Ladies and gentlemen, it doesn't give me any pleasure
to tell you these things. They are painful things, and
they are ugly things, and they are shameful and demeaning
things, things unworthy of a healthy industry, things
unworthy of a functional government, things unworthy of a
free people. But I'm telling you the truth, and you know
it. You know it better than I know it.
Okay – to be painfully, totally honest – maybe it
does gives me a little pleasure to tell you these
things. But to have a garbage problem is not the end of
the world. If you're a lazy hacker slob who lives on
take-out Chinese and Cheetos, you can reform. I've seen
it done. You grow up, that's the secret. You get older,
you take responsibility, you face up to it.
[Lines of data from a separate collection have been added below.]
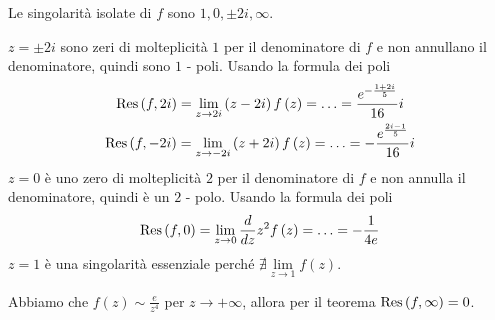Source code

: Le singolarità isolate di $f$ sono $1,0,\pm 2i,\infty $.

$z = \pm 2i$ sono zeri di molteplicità $1$ per il denominatore di $f$ e non annullano il denominatore, quindi sono $1$ - poli. Usando la formula dei poli
\begin{gather*}
\operatorname{Res} \left(f,2i\right) = \lim\limits _{z\rightarrow 2i}\left(z - 2i\right) f\left(z\right) = \dotsc = \frac{e^{ - \frac{1 + 2i}{5}}}{16} i\\
\operatorname{Res} \left(f, - 2i\right) = \lim\limits _{z\rightarrow - 2i}\left(z + 2i\right) f\left(z\right) = \dotsc = - \frac{e^{\frac{2i - 1}{5}}}{16} i
\end{gather*}
$z = 0$ è uno zero di molteplicità $2$ per il denominatore di $f$ e non annulla il denominatore, quindi è un $2$ - polo. Usando la formula dei poli
\begin{equation*}
\operatorname{Res} \left(f,0\right) = \lim\limits _{z\rightarrow 0}\frac{d}{dz} z^{2} f\left(z\right) = \dotsc = - \frac{1}{4e}
\end{equation*}
$z = 1$ è una singolarità essenziale perché $\nexists \lim\limits _{z\rightarrow 1} f\left(z\right)$.

Abbiamo che $f\left(z\right) \sim \frac{e}{z^{4}}$ per $z\rightarrow + \infty $, allora per il teorema $\operatorname{Res} \left(f,\infty \right) = 0$.

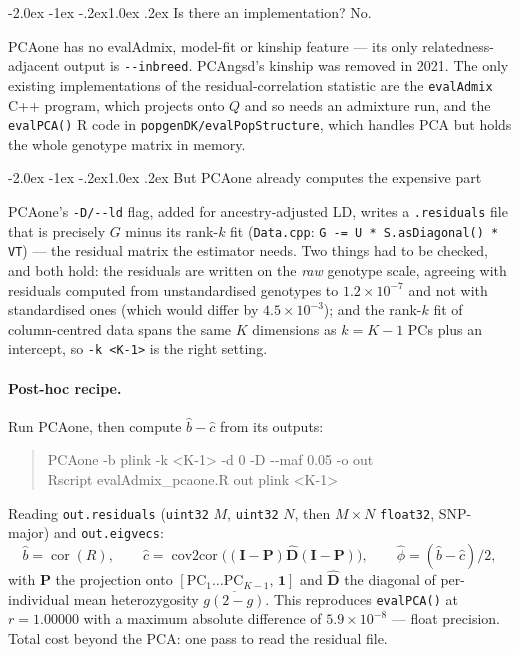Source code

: \documentclass[10pt,a4paper]{article}
\makeatletter
\renewcommand\subsection{\@startsection{subsection}{2}{\z@}%
  {-2.0ex \@plus -1ex \@minus -.2ex}{1.0ex \@plus.2ex}%
  {\normalfont\normalsize\bfseries\color{hdr}}}
\makeatother
\begin{document}
\subsection{Is there an implementation? No.}

PCAone has no evalAdmix, model-fit or kinship feature --- its only relatedness-adjacent output is
\texttt{-{}-inbreed}. PCAngsd's kinship was removed in 2021. The only existing implementations of the
residual-correlation statistic are the \texttt{evalAdmix} C++ program, which projects onto $Q$ and so needs an
admixture run, and the \texttt{evalPCA()} R code in \texttt{popgenDK/evalPopStructure}, which handles PCA but
holds the whole genotype matrix in memory.

\subsection{But PCAone already computes the expensive part}

PCAone's \texttt{-D/-{}-ld} flag, added for ancestry-adjusted LD, writes a \texttt{.residuals} file that is
precisely $G$ minus its rank-$k$ fit (\texttt{Data.cpp}: \texttt{G -= U * S.asDiagonal() * VT}) --- the
residual matrix the estimator needs. Two things had to be checked, and both hold: the residuals are written
on the \emph{raw} genotype scale, agreeing with residuals computed from unstandardised genotypes to
$1.2\times10^{-7}$ and not with standardised ones (which would differ by $4.5\times10^{-3}$); and the rank-$k$
fit of column-centred data spans the same $K$ dimensions as $k=K-1$ PCs plus an intercept, so
\texttt{-k <K-1>} is the right setting.

\paragraph{Post-hoc recipe.} Run PCAone, then compute $\hat b-\hat c$ from its outputs:
\begin{quote}\ttfamily\small
PCAone -b plink -k <K-1> -d 0 -D -{}-maf 0.05 -o out\\
Rscript evalAdmix\_pcaone.R out plink <K-1>
\end{quote}
Reading \texttt{out.residuals} (\texttt{uint32} $M$, \texttt{uint32} $N$, then $M\times N$ \texttt{float32},
SNP-major) and \texttt{out.eigvecs}:
\begin{equation*}
\hat b = \operatorname{cor}(R),\qquad
\hat c = \operatorname{cov2cor}\!\big((\mathbf{I}-\mathbf{P})\hat{\mathbf{D}}(\mathbf{I}-\mathbf{P})\big),
\qquad \hat\phi = (\hat b-\hat c)/2,
\end{equation*}
with $\mathbf{P}$ the projection onto $[\text{PC}_1\ldots\text{PC}_{K-1},\,\mathbf 1]$ and
$\hat{\mathbf D}$ the diagonal of per-individual mean heterozygosity $\overline{g(2-g)}$. This reproduces
\texttt{evalPCA()} at $r=1.00000$ with a maximum absolute difference of $5.9\times10^{-8}$ --- float
precision. Total cost beyond the PCA: one pass to read the residual file.
\end{document}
Arthur C. Clarke, a great science fiction writer, made
up an interesting aphorism once. "Any technology that is
sufficiently advanced is indistinguishable from magic."
But that doesn't mean that any technology ever is magic
– just because the rubes up in the gallery can't tell
the difference. You want to see an industry with a
serious garbage problem, check out the nuclear industry.
The computer industry is still young. It's not as young
as it thinks it is, but at least it's still kind of
imaginative and dreamy, it hasn't become a byword for
warfare, radiological dirty-bombing and permanent
The truth is that ALL technologies have garbage.
Until they can pick up after themselves, they are
immature. Any garbage that is sufficiently advanced is
also indistinguishable from magic. It may look magic, but
it's still garbage.
Ladies and gentlemen, although I've been harsh with
you, I am bringing you a message of hope and aspiration.
What if it's smart garbage? When ubicomp become
garbage (as all gizmos and gadgets are inherently likely
to do) it can be smart garbage! It's garbage that knows
that it's garbage. It's garbage that can identify itself
to the junk recycler. It doesn't go out of sight, out of
mind, where it's allowed to fester like a leftover
computer virus. Without vision, the people perish; but
with some vision, what the heck, let's live it up!
The gizmos fold themselves right back into the production
stream. They don't spew toxins or waste, because even the
trash is computational. We've got a gizmo that is smart
enough to make its peace with the clock. It truly got
ahead of its time.
I see by my digital wristwatch here that time stops for no man, and I am out of time too. That's all I have to tell you tonight. Thanks for entertaining my speculations. I hope you have a great, productive conference.